Top of Records to process

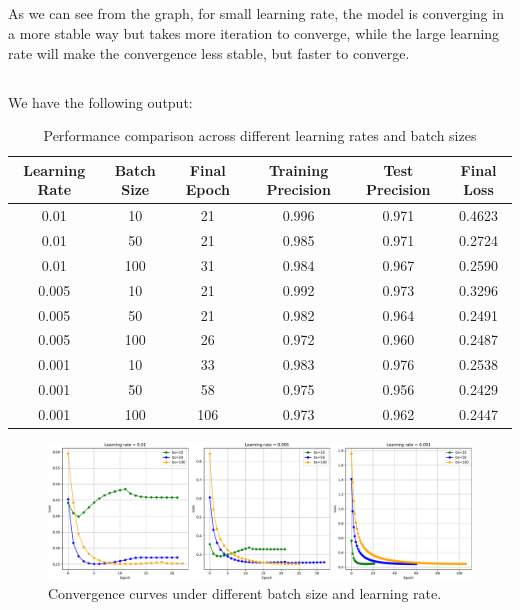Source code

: \documentclass{article}
\begin{document}
\subsection{}
As we can see from the graph, for small learning rate, the model is converging in a more stable way but takes more iteration to converge, while the large learning rate will make the convergence less stable, but faster to converge. 
\clearpage
\subsection{}
We have the following output:\\
\begin{table}[ht]
\centering
\begin{tabular}{|c|c|c|c|c|c|}
\hline
\textbf{Learning Rate} & \textbf{Batch Size} & \textbf{Final Epoch} & \textbf{Training Precision} & \textbf{Test Precision} & \textbf{Final Loss} \\
\hline
0.01 & 10  & 21  & 0.996 & 0.971 & 0.4623 \\
0.01 & 50  & 21  & 0.985 & 0.971 & 0.2724 \\
0.01 & 100 & 31  & 0.984 & 0.967 & 0.2590 \\
\hline
0.005 & 10  & 21  & 0.992 & 0.973 & 0.3296 \\
0.005 & 50  & 21  & 0.982 & 0.964 & 0.2491 \\
0.005 & 100 & 26  & 0.972 & 0.960 & 0.2487 \\
\hline
0.001 & 10  & 33  & 0.983 & 0.976 & 0.2538 \\
0.001 & 50  & 58  & 0.975 & 0.956 & 0.2429 \\
0.001 & 100 & 106 & 0.973 & 0.962 & 0.2447 \\
\hline
\end{tabular}
\caption{Performance comparison across different learning rates and batch sizes}
\label{tab:lr_batch_full}
\end{table}
\begin{figure}[htpb]
    \begin{center}
        \includegraphics[width=1\textwidth]{./figures/logistic_regression_loss_sgd_subplots.pdf}
    \end{center}
    \caption{Convergence curves under different batch size and learning rate.}\label{fig:}
\end{figure}\\
\end{document}
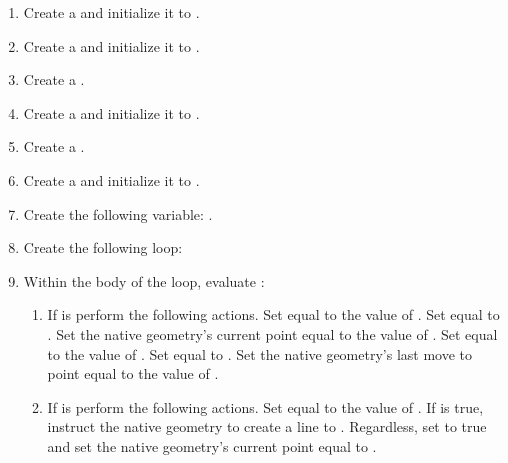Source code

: \pnum
	\begin{enumerate}
	\item
	Create a  and initialize it to .
	
	\item
	Create a  and initialize it to .
	
	\item
	Create a .
	
	\item
	Create a  and initialize it to .
	
	\item
	Create a .
	
	\item
	Create a  and initialize it to .
	
	\item
	Create the following variable: .
	
	\item
	Create the following loop: 
	
	\item
	Within the body of the loop, evaluate :
	
	\begin{enumerate}
	\item
	If  is  perform the following actions. Set  equal to the value of . Set  equal to . Set the native geometry's current point equal to the value of . Set  equal to the value of . Set  equal to . Set the native geometry's last move to point equal to the value of .
	
	\item
	If  is  perform the following actions. Set  equal to the value of . If  is true, instruct the native geometry to create a line to . Regardless, set  to true and set the native geometry's current point equal to .
	

\end{enumerate}
\end{enumerate}
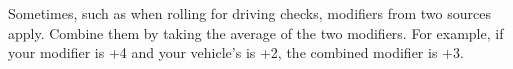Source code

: 
Sometimes, such as when rolling for driving checks, modifiers from two sources apply. Combine them by taking the average of the two modifiers. For example, if your  modifier is +4 and your vehicle's  is +2, the combined modifier is +3.
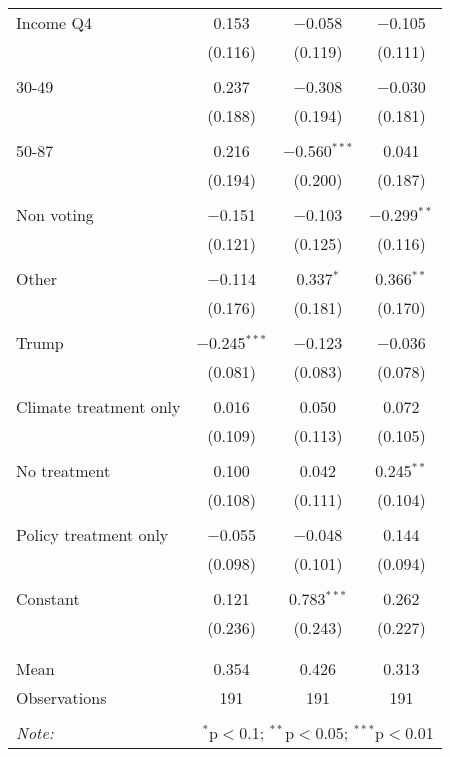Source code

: \begin{tabular}{@{\extracolsep{5pt}}lccc}
 Income Q4 & 0.153 & $-$0.058 & $-$0.105 \\ 
  & (0.116) & (0.119) & (0.111) \\ 
  & & & \\ 
 30-49 & 0.237 & $-$0.308 & $-$0.030 \\ 
  & (0.188) & (0.194) & (0.181) \\ 
  & & & \\ 
 50-87 & 0.216 & $-$0.560$^{***}$ & 0.041 \\ 
  & (0.194) & (0.200) & (0.187) \\ 
  & & & \\ 
 Non voting & $-$0.151 & $-$0.103 & $-$0.299$^{**}$ \\ 
  & (0.121) & (0.125) & (0.116) \\ 
  & & & \\ 
 Other & $-$0.114 & 0.337$^{*}$ & 0.366$^{**}$ \\ 
  & (0.176) & (0.181) & (0.170) \\ 
  & & & \\ 
 Trump & $-$0.245$^{***}$ & $-$0.123 & $-$0.036 \\ 
  & (0.081) & (0.083) & (0.078) \\ 
  & & & \\ 
 Climate treatment only & 0.016 & 0.050 & 0.072 \\ 
  & (0.109) & (0.113) & (0.105) \\ 
  & & & \\ 
 No treatment & 0.100 & 0.042 & 0.245$^{**}$ \\ 
  & (0.108) & (0.111) & (0.104) \\ 
  & & & \\ 
 Policy treatment only & $-$0.055 & $-$0.048 & 0.144 \\ 
  & (0.098) & (0.101) & (0.094) \\ 
  & & & \\ 
 Constant & 0.121 & 0.783$^{***}$ & 0.262 \\ 
  & (0.236) & (0.243) & (0.227) \\ 
  & & & \\ 
\hline \\[-1.8ex] 
Mean & 0.354 & 0.426 & 0.313 \\ 
Observations & 191 & 191 & 191 \\ 
\hline 
\hline \\[-1.8ex] 
\textit{Note:}  & \multicolumn{3}{r}{$^{*}$p$<$0.1; $^{**}$p$<$0.05; $^{***}$p$<$0.01} \\ 
\end{tabular} 
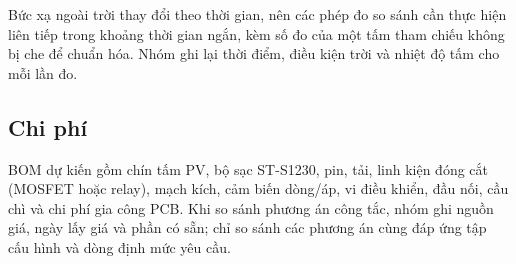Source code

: Bức xạ ngoài trời thay đổi theo thời gian, nên các phép đo so sánh cần thực hiện liên tiếp trong khoảng thời gian ngắn, kèm số đo của một tấm tham chiếu không bị che để chuẩn hóa. Nhóm ghi lại thời điểm, điều kiện trời và nhiệt độ tấm cho mỗi lần đo.

\subsection{Chi phí}

BOM dự kiến gồm chín tấm PV, bộ sạc ST-S1230, pin, tải, linh kiện đóng cắt (MOSFET hoặc relay), mạch kích, cảm biến dòng/áp, vi điều khiển, đầu nối, cầu chì và chi phí gia công PCB. Khi so sánh phương án công tắc, nhóm ghi nguồn giá, ngày lấy giá và phần có sẵn; chỉ so sánh các phương án cùng đáp ứng tập cấu hình và dòng định mức yêu cầu.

Bottom of Records to process

Problem requirements:
All of the records should be set down exactly, minus the pictures they hold.

Answer space:
Source code

: \documentclass{article}
\begin{document}
\subsection{}
As we can see from the graph, for small learning rate, the model is converging in a more stable way but takes more iteration to converge, while the large learning rate will make the convergence less stable, but faster to converge. 
\clearpage
\subsection{}
We have the following output:\\
\begin{table}[ht]
\centering
\begin{tabular}{|c|c|c|c|c|c|}
\hline
\textbf{Learning Rate} & \textbf{Batch Size} & \textbf{Final Epoch} & \textbf{Training Precision} & \textbf{Test Precision} & \textbf{Final Loss} \\
\hline
0.01 & 10  & 21  & 0.996 & 0.971 & 0.4623 \\
0.01 & 50  & 21  & 0.985 & 0.971 & 0.2724 \\
0.01 & 100 & 31  & 0.984 & 0.967 & 0.2590 \\
\hline
0.005 & 10  & 21  & 0.992 & 0.973 & 0.3296 \\
0.005 & 50  & 21  & 0.982 & 0.964 & 0.2491 \\
0.005 & 100 & 26  & 0.972 & 0.960 & 0.2487 \\
\hline
0.001 & 10  & 33  & 0.983 & 0.976 & 0.2538 \\
0.001 & 50  & 58  & 0.975 & 0.956 & 0.2429 \\
0.001 & 100 & 106 & 0.973 & 0.962 & 0.2447 \\
\hline
\end{tabular}
\caption{Performance comparison across different learning rates and batch sizes}
\label{tab:lr_batch_full}
\end{table}
\begin{figure}[htpb]
    \begin{center}
        \includegraphics[width=1\textwidth]{./figures/logistic_regression_loss_sgd_subplots.pdf}
    \end{center}
    \caption{Convergence curves under different batch size and learning rate.}\label{fig:}
\end{figure}\\
\end{document}
Source code

: \pnum
	\begin{enumerate}
	\item
	Create a  and initialize it to .
	
	\item
	Create a  and initialize it to .
	
	\item
	Create a .
	
	\item
	Create a  and initialize it to .
	
	\item
	Create a .
	
	\item
	Create a  and initialize it to .
	
	\item
	Create the following variable: .
	
	\item
	Create the following loop: 
	
	\item
	Within the body of the loop, evaluate :
	
	\begin{enumerate}
	\item
	If  is  perform the following actions. Set  equal to the value of . Set  equal to . Set the native geometry's current point equal to the value of . Set  equal to the value of . Set  equal to . Set the native geometry's last move to point equal to the value of .
	
	\item
	If  is  perform the following actions. Set  equal to the value of . If  is true, instruct the native geometry to create a line to . Regardless, set  to true and set the native geometry's current point equal to .
	

\end{enumerate}
\end{enumerate}
Source code

: 
Sometimes, such as when rolling for driving checks, modifiers from two sources apply. Combine them by taking the average of the two modifiers. For example, if your  modifier is +4 and your vehicle's  is +2, the combined modifier is +3.
Source code

: \begin{tabular}{@{\extracolsep{5pt}}lccc}
 Income Q4 & 0.153 & $-$0.058 & $-$0.105 \\ 
  & (0.116) & (0.119) & (0.111) \\ 
  & & & \\ 
 30-49 & 0.237 & $-$0.308 & $-$0.030 \\ 
  & (0.188) & (0.194) & (0.181) \\ 
  & & & \\ 
 50-87 & 0.216 & $-$0.560$^{***}$ & 0.041 \\ 
  & (0.194) & (0.200) & (0.187) \\ 
  & & & \\ 
 Non voting & $-$0.151 & $-$0.103 & $-$0.299$^{**}$ \\ 
  & (0.121) & (0.125) & (0.116) \\ 
  & & & \\ 
 Other & $-$0.114 & 0.337$^{*}$ & 0.366$^{**}$ \\ 
  & (0.176) & (0.181) & (0.170) \\ 
  & & & \\ 
 Trump & $-$0.245$^{***}$ & $-$0.123 & $-$0.036 \\ 
  & (0.081) & (0.083) & (0.078) \\ 
  & & & \\ 
 Climate treatment only & 0.016 & 0.050 & 0.072 \\ 
  & (0.109) & (0.113) & (0.105) \\ 
  & & & \\ 
 No treatment & 0.100 & 0.042 & 0.245$^{**}$ \\ 
  & (0.108) & (0.111) & (0.104) \\ 
  & & & \\ 
 Policy treatment only & $-$0.055 & $-$0.048 & 0.144 \\ 
  & (0.098) & (0.101) & (0.094) \\ 
  & & & \\ 
 Constant & 0.121 & 0.783$^{***}$ & 0.262 \\ 
  & (0.236) & (0.243) & (0.227) \\ 
  & & & \\ 
\hline \\[-1.8ex] 
Mean & 0.354 & 0.426 & 0.313 \\ 
Observations & 191 & 191 & 191 \\ 
\hline 
\hline \\[-1.8ex] 
\textit{Note:}  & \multicolumn{3}{r}{$^{*}$p$<$0.1; $^{**}$p$<$0.05; $^{***}$p$<$0.01} \\ 
\end{tabular} 
Source code

: Bức xạ ngoài trời thay đổi theo thời gian, nên các phép đo so sánh cần thực hiện liên tiếp trong khoảng thời gian ngắn, kèm số đo của một tấm tham chiếu không bị che để chuẩn hóa. Nhóm ghi lại thời điểm, điều kiện trời và nhiệt độ tấm cho mỗi lần đo.

\subsection{Chi phí}

BOM dự kiến gồm chín tấm PV, bộ sạc ST-S1230, pin, tải, linh kiện đóng cắt (MOSFET hoặc relay), mạch kích, cảm biến dòng/áp, vi điều khiển, đầu nối, cầu chì và chi phí gia công PCB. Khi so sánh phương án công tắc, nhóm ghi nguồn giá, ngày lấy giá và phần có sẵn; chỉ so sánh các phương án cùng đáp ứng tập cấu hình và dòng định mức yêu cầu.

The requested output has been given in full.